Already by November 1938 most people knew that under the Nazis, Jews were doomed. On a single night, Kristallnacht, 191 synagogues were set on fire and another 76 completely demolished. Thirty thousand Jews were rounded up and sent to concentration camps. It was the beginning of the end.

Out of that darkness came one small beacon of light. The British government announced that it was willing to admit ten thousand children from Germany, Austria and Czechoslovakia. It was an act of humanity unmatched anywhere else in the world, and it literally saved their lives. Most of those who stayed were murdered. Many of those who came never saw their families again. And none has ever forgotten that journey, as they waved goodbye to their parents and travelled to the one place that would let them in.
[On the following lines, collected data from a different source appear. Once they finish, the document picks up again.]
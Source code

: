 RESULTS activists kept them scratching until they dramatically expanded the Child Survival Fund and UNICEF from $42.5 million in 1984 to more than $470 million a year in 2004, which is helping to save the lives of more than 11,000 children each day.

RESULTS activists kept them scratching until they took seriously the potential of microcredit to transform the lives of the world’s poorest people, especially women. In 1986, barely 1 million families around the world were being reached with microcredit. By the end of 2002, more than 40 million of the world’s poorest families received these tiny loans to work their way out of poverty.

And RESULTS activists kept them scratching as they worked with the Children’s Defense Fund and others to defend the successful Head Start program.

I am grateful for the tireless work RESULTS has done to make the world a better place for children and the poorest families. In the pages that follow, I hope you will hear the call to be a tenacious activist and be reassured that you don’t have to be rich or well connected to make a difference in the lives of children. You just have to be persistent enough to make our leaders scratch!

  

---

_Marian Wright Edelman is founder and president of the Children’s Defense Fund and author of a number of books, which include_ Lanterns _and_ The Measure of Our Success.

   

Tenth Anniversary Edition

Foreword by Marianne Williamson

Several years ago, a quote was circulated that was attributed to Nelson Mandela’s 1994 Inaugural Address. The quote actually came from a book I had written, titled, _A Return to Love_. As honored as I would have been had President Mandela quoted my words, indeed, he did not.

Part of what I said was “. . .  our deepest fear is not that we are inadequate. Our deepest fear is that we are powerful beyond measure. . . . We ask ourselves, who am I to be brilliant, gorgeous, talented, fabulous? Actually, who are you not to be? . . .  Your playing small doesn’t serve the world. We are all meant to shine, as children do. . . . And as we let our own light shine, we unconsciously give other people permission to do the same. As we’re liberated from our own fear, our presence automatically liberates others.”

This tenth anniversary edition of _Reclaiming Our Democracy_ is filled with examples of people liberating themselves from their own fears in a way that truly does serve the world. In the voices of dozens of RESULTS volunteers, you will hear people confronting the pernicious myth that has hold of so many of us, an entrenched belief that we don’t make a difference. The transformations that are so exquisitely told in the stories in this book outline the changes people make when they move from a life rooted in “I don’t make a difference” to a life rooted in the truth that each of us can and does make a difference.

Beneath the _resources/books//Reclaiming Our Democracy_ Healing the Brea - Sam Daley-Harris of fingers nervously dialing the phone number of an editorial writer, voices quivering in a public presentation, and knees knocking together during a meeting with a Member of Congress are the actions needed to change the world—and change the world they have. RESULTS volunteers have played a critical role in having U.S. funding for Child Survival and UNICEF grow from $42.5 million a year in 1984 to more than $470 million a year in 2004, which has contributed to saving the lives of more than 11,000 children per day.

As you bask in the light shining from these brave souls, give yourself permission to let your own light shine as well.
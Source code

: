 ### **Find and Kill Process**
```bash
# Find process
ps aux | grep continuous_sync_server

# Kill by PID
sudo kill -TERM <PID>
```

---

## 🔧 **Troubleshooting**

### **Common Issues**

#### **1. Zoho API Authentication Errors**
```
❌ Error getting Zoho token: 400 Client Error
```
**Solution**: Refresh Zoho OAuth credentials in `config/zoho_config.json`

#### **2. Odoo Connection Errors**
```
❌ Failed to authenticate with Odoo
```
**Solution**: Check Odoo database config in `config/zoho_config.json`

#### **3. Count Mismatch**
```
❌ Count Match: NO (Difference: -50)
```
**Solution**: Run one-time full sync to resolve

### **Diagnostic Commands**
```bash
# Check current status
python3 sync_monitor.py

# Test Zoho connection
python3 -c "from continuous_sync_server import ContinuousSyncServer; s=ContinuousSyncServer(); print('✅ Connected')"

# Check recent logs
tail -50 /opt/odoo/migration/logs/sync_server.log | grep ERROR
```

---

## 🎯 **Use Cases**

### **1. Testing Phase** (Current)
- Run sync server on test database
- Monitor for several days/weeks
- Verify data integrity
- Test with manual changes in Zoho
Many of them, including several friends of ours, have devoted their adult lives to the service of others, giving back some of the kindness that was shown to them. Tomorrow they’ll be coming to give thanks to the many people in this country who opened their doors, their homes, and their hearts.And that same British compassion still lives. The head of the Refugee Council told me of something he’d witnessed a week or two ago. He was up in the midlands, meeting a group of Kosovan refugees, when someone came to tell him that there was a demonstration outside. His heart sank, until he went out and saw what was written on the placards. Just one word. ‘Welcome!’

And when those refugees return home, they’ll carry with them the memory of that moment – the knowledge that there is another way of treating strangers, not with hostility but hospitality. And who knows if that isn’t the best way of healing a fractured world.

Acts of kindness never die. They linger in the memory, giving life to other acts in return. And as the Jewish children of sixty years ago join their thanks with those of the Kosovar Albanians of today, I know that while courage on the field of battle wins wars, it’s another kind of courage- the gift of refuge in times of danger – that gives human hope a home.”